I'm from the "don't great the commitment" camp.

You can work out with your daughter what to do about the homework pressure and what is fair to you, but I'd keep driving my day this year.
Anonymous
Maybe you can split the difference. Finish the semester driving your one day, let your DD get a ride to practice each day, and you pick just her up the three other days and whisk her straight home. You’ll need to be explicit about why so the other parents don’t have “favor creep” and start asking you to take their kids home those other three days, “since you’re there already.”
Anonymous
Anonymous wrote:
Anonymous wrote:I think you should continue your one day for the rest of the year. If they ask you next year, you say you can’t because of x.

If you drop out now, you’ll be burning bridges for your daughter.


It really is unfair to the carpool for you to break your commitment.


How is it breaking her commitment if she keeps driving her one day but her daughter doesn't participate on the other days. That sounds like she's giving the other folks a break.

Am I missing something here?
Anonymous
Anonymous wrote:
Anonymous wrote:
Anonymous wrote:I think you should continue your one day for the rest of the year. If they ask you next year, you say you can’t because of x.

If you drop out now, you’ll be burning bridges for your daughter.


It really is unfair to the carpool for you to break your commitment.


How is it breaking her commitment if she keeps driving her one day but her daughter doesn't participate on the other days. That sounds like she's giving the other folks a break.

Am I missing something here?


PP above you is probably agreeing with the part she quoted, just didn't explicitly say so.
Anonymous
Anonymous wrote:Are you picking up and dropping off at people’s houses? For larger carpools I’ve done we always meet at and pick up from the driver’s house.

Don’t feel bad about dropping out. Circumstances change. One family isn’t driving at all (that would piss me off). Just tell them it isn’t working for you.


Meeting at the driver's house is a good suggestion, or meet at a central location. Alternatively, why don't you ask that your DD be dropped off first on certain days?
Anonymous
Anonymous wrote:No explanation needed.

I'm sorry, the car pool is no longer working for us.

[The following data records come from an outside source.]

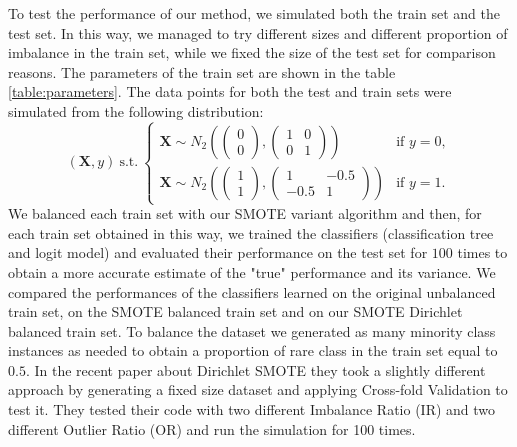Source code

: \documentclass{article}
\begin{document}
To test the performance of our method, we simulated both the train set and the test set. In this way, we managed to try different sizes and different proportion of imbalance in the train set, while we fixed the size of the test set for comparison reasons. The parameters of the train set are shown in the table \ref{table:parameters}. The data points for both the test and train sets were simulated from the following distribution:
\begin{equation}
    (\mathbf{X}, y) \ \text{s.t.} \
    \begin{cases} 
        \mathbf{X} \sim N_2\left(
          \begin{pmatrix}
          0 \\ 0
          \end{pmatrix},
          \begin{pmatrix}
          1 & 0 \\ 
          0 & 1
          \end{pmatrix}
          \right) & \text{if } y = 0, \\
        \mathbf{X} \sim N_2\left(
          \begin{pmatrix}
          1 \\ 1
          \end{pmatrix},
          \begin{pmatrix}
          1 & -0.5 \\ 
          -0.5 & 1
          \end{pmatrix}
          \right) & \text{if } y = 1.
    \end{cases}
\end{equation}
We balanced each train set with our SMOTE variant algorithm and then, for each train set obtained in this way, we trained the classifiers (classification tree and logit model) and evaluated their performance on the test set for $100$ times to obtain a more accurate estimate of the "true" performance and its variance. We compared the performances of the classifiers learned on the original unbalanced train set, on the SMOTE balanced train set and on our SMOTE Dirichlet balanced train set. To balance the dataset we generated as many minority class instances as needed to obtain a proportion of rare class in the train set equal to $0.5$. In the recent paper about Dirichlet SMOTE \cite{matharaarachchi2024enhancing} they took a slightly different approach by generating a fixed size dataset and applying Cross-fold Validation to test it. They tested their code with two different Imbalance Ratio (IR) and two different Outlier Ratio (OR) and run the simulation for 100 times.
\end{document}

If you need resolve, consider this: you don't want your DD to be a wuss. Set an example.


The DD is complaining about "lack of downtime". That's not really the kind of thing I would pick for my DC to "take a stand" about. And the example you are suggesting is that the mom show that time for personal relaxing is more important than a commitment to a group. Please.

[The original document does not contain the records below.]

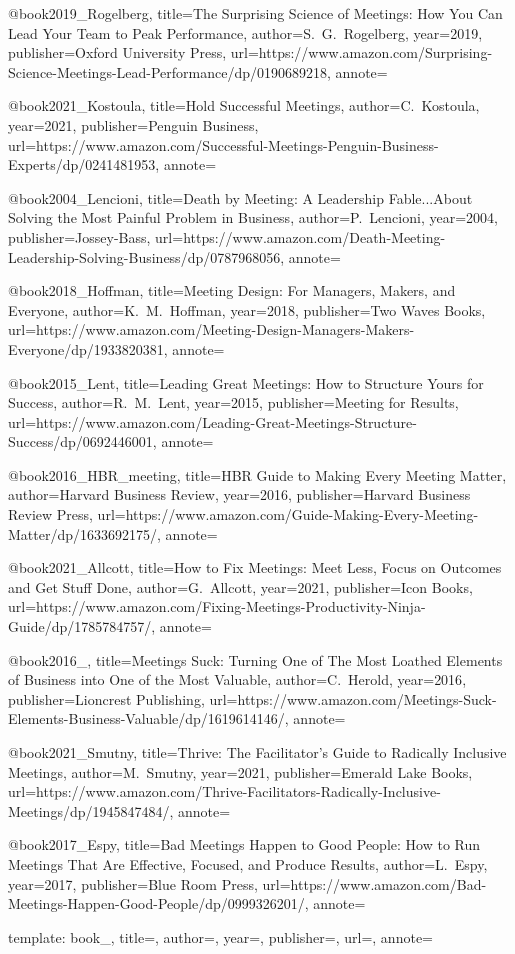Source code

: @book{2019_Rogelberg,
title={The Surprising Science of Meetings: How You Can Lead Your Team to Peak Performance},
author={S.~G.~Rogelberg},
year={2019},
publisher={Oxford University Press},
url={https://www.amazon.com/Surprising-Science-Meetings-Lead-Performance/dp/0190689218},
annote={}
}

@book{2021_Kostoula,
title={Hold Successful Meetings},
author={C.~Kostoula},
year={2021},
publisher={Penguin Business},
url={https://www.amazon.com/Successful-Meetings-Penguin-Business-Experts/dp/0241481953},
annote={}
}

@book{2004_Lencioni,
title={Death by Meeting: A Leadership Fable...About Solving the Most Painful Problem in Business},
author={P.~Lencioni},
year={2004},
publisher={Jossey-Bass},
url={https://www.amazon.com/Death-Meeting-Leadership-Solving-Business/dp/0787968056},
annote={}
}

@book{2018_Hoffman,
title={Meeting Design: For Managers, Makers, and Everyone},
author={K.~M.~Hoffman},
year={2018},
publisher={Two Waves Books},
url={https://www.amazon.com/Meeting-Design-Managers-Makers-Everyone/dp/1933820381},
annote={}
}

@book{2015_Lent,
title={Leading Great Meetings: How to Structure Yours for Success},
author={R.~M.~Lent},
year={2015},
publisher={Meeting for Results},
url={https://www.amazon.com/Leading-Great-Meetings-Structure-Success/dp/0692446001},
annote={}
}

@book{2016_HBR_meeting,
title={HBR Guide to Making Every Meeting Matter},
author={Harvard Business Review},
year={2016},
publisher={Harvard Business Review Press},
url={https://www.amazon.com/Guide-Making-Every-Meeting-Matter/dp/1633692175/},
annote={}
}

@book{2021_Allcott,
title={How to Fix Meetings: Meet Less, Focus on Outcomes and Get Stuff Done},
author={G.~Allcott},
year={2021},
publisher={Icon Books},
url={https://www.amazon.com/Fixing-Meetings-Productivity-Ninja-Guide/dp/1785784757/},
annote={}
}

@book{2016_,
title={Meetings Suck: Turning One of The Most Loathed Elements of Business into One of the Most Valuable},
author={C.~Herold},
year={2016},
publisher={Lioncrest Publishing},
url={https://www.amazon.com/Meetings-Suck-Elements-Business-Valuable/dp/1619614146/},
annote={}
}

@book{2021_Smutny,
title={Thrive: The Facilitator’s Guide to Radically Inclusive Meetings},
author={M.~Smutny},
year={2021},
publisher={Emerald Lake Books},
url={https://www.amazon.com/Thrive-Facilitators-Radically-Inclusive-Meetings/dp/1945847484/},
annote={}
}

@book{2017_Espy,
title={Bad Meetings Happen to Good People: How to Run Meetings That Are Effective, Focused, and Produce Results},
author={L.~Espy},
year={2017},
publisher={Blue Room Press},
url={https://www.amazon.com/Bad-Meetings-Happen-Good-People/dp/0999326201/},
annote={}
}





template:
book{_,
title={},
author={},
year={},
publisher={},
url={},
annote={}
}
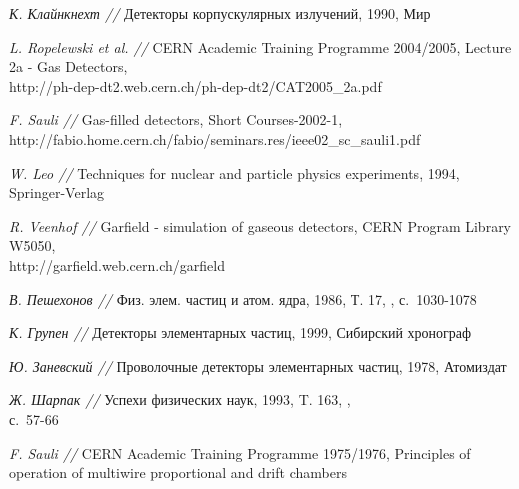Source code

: \documentclass[a4paper,12pt,titlepage]{article}
\providecommand{\No}{\textnumero}   %
\begin{document}
\begin{thebibliography}{99}
  \emph{К. Клайнкнехт //} Детекторы корпускулярных излучений, 1990, Мир

  \emph{L. Ropelewski et al. //} CERN Academic Training Programme 2004/2005,
  Lecture 2a - Gas Detectors, \\
  http://ph-dep-dt2.web.cern.ch/ph-dep-dt2/CAT2005\_2a.pdf

  \emph{F. Sauli //} Gas-filled detectors, Short Courses-2002-1,\\
  http://fabio.home.cern.ch/fabio/seminars.res/ieee02\_sc\_sauli1.pdf

  \emph{W. Leo //} Techniques for nuclear and particle physics experiments,
  1994, Springer-Verlag

  \emph{R. Veenhof //} Garfield - simulation of gaseous detectors,
  CERN Program Library W5050, \\ http://garfield.web.cern.ch/garfield

  \emph{В. Пешехонов //} Физ. элем. частиц и атом. ядра, 1986, Т. 17,
  \No 5, с.~1030-1078

  \emph{К. Групен //} Детекторы элементарных частиц, 1999, Сибирский
  хронограф

  \emph{Ю. Заневский //} Проволочные детекторы элементарных частиц,
  1978, Атомиздат

  \emph{Ж. Шарпак //} Успехи физических наук, 1993, T. 163, \No 10, \\
  с.~57-66

  \emph{F. Sauli //} CERN Academic Training Programme 1975/1976,
  Principles of operation of multiwire proportional and drift chambers
\end{thebibliography}
\end{document}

OP, drive your carpool day. If you are willing to bail your DD out the other days, then fine, drive her alone. But frankly it's not a very good reason to end a car pool.
Anonymous
Anonymous wrote:
Anonymous wrote:No explanation needed.

I'm sorry, the car pool is no longer working for us.

If you need resolve, consider this: you don't want your DD to be a wuss. Set an example.


The DD is complaining about "lack of downtime". That's not really the kind of thing I would pick for my DC to "take a stand" about. And the example you are suggesting is that the mom show that time for personal relaxing is more important than a commitment to a group. Please.

OP, drive your carpool day. If you are willing to bail your DD out the other days, then fine, drive her alone. But frankly it's not a very good reason to end a car pool.


I mean, for crap's sake, it's 40 minutes! If she has homework she can do it in the car!
Anonymous
I’m curious to know what you plan to do?

I’m one of the Team Stay in Carpool until end of year.